• Required action: Among the entries below, find the lines with the word "than" and return them.

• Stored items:
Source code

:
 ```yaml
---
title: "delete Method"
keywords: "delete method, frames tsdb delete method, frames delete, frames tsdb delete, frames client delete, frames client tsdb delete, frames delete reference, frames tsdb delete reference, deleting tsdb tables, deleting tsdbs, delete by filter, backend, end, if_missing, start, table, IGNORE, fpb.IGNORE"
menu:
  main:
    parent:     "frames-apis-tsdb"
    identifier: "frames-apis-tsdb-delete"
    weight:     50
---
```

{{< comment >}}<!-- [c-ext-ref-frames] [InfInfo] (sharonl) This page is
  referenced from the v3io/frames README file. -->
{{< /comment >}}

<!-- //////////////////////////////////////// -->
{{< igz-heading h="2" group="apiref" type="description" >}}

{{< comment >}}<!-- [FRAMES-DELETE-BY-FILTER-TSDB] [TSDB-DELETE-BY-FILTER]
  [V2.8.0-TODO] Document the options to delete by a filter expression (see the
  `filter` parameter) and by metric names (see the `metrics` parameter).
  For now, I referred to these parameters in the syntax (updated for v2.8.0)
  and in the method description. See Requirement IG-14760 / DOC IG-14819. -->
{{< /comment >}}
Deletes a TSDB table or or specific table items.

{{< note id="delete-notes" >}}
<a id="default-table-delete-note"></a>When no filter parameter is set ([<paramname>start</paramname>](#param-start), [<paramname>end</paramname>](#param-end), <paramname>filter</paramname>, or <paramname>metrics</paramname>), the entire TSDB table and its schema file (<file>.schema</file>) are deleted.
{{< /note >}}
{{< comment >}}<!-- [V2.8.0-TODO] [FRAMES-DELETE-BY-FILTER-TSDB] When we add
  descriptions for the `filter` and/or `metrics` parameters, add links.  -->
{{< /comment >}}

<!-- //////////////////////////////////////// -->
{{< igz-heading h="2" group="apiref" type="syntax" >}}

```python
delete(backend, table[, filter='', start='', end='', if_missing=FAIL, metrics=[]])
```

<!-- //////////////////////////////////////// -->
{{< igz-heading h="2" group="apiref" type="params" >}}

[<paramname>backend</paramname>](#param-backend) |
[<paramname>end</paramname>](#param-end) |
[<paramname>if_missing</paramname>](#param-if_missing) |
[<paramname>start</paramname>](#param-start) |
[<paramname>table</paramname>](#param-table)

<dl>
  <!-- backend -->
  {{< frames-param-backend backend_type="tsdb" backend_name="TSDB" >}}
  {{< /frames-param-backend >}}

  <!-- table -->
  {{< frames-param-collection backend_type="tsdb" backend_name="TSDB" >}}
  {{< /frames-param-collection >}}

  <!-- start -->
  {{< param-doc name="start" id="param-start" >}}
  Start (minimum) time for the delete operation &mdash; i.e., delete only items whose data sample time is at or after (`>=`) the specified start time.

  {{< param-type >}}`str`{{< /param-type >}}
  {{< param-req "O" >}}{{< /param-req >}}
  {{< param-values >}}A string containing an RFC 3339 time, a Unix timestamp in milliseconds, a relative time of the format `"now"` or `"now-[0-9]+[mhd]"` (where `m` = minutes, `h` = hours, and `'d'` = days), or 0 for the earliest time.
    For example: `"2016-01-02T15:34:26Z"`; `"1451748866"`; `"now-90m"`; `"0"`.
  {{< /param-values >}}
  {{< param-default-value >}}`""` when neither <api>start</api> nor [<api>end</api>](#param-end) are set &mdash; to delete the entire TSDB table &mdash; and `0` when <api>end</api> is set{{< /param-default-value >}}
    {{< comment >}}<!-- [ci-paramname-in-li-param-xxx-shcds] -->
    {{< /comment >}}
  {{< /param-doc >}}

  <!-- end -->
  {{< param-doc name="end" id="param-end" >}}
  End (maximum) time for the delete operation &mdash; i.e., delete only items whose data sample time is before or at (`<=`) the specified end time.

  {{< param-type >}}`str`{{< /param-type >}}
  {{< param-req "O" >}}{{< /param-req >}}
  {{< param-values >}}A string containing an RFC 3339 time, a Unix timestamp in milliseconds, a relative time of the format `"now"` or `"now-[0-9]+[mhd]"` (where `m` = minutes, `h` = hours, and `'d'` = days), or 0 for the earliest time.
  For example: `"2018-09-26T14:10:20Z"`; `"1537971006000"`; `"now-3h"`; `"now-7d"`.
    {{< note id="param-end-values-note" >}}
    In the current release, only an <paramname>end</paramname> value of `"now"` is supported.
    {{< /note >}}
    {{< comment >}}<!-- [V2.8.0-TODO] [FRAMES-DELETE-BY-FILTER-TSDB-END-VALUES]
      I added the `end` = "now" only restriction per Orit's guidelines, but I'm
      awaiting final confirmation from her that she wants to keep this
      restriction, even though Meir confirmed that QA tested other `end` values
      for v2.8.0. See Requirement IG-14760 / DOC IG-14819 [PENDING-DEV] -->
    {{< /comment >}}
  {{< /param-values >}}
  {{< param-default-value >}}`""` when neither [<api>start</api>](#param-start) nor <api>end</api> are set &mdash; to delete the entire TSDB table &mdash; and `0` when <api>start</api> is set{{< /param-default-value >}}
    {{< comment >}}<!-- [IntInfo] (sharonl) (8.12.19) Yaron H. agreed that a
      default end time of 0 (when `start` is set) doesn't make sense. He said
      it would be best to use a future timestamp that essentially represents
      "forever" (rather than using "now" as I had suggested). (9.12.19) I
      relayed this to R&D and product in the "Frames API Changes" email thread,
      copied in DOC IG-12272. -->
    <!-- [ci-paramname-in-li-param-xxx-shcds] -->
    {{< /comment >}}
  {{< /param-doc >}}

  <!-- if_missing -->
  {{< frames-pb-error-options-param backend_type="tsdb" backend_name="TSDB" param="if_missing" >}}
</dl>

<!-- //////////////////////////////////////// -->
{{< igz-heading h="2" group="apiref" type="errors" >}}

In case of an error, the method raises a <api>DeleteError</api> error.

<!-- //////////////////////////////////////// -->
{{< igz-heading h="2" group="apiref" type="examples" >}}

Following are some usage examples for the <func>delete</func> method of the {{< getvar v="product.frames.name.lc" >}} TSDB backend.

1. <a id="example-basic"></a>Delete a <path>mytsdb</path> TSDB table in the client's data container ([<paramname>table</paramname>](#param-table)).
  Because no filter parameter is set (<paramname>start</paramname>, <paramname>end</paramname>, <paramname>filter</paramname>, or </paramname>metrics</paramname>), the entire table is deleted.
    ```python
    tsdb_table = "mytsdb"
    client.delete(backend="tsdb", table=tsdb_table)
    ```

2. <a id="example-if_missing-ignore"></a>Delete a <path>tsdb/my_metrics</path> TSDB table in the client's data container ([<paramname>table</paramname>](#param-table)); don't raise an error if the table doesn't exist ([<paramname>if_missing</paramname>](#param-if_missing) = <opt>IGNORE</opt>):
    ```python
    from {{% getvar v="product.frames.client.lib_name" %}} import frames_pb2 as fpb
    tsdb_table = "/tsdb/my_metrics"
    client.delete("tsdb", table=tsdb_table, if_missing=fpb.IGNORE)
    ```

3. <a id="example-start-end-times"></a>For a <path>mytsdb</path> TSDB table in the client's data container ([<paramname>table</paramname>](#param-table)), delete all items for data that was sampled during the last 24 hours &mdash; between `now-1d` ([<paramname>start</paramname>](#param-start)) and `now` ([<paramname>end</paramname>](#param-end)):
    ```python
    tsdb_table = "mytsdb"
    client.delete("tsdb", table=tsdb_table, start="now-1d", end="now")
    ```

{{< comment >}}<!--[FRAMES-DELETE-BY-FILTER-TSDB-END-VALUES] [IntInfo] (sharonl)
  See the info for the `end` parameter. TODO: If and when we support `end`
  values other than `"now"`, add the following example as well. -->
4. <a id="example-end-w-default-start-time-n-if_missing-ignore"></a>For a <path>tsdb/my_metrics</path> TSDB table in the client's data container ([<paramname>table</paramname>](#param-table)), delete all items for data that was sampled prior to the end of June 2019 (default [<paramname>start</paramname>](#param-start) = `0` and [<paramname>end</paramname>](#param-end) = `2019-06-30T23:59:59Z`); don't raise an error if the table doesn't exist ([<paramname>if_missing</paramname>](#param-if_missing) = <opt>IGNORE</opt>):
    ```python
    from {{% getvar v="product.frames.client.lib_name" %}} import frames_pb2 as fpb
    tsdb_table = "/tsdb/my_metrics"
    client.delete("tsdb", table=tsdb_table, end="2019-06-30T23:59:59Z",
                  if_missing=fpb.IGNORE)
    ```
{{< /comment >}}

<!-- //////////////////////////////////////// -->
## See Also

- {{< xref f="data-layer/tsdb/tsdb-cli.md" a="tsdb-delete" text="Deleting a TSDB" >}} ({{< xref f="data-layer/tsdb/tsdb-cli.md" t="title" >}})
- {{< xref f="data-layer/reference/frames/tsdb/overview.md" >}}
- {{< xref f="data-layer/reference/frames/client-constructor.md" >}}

• Answer section:
      "forever" (rather than using "now" as I had suggested). (9.12.19) I
  values other than `"now"`, add the following example as well. -->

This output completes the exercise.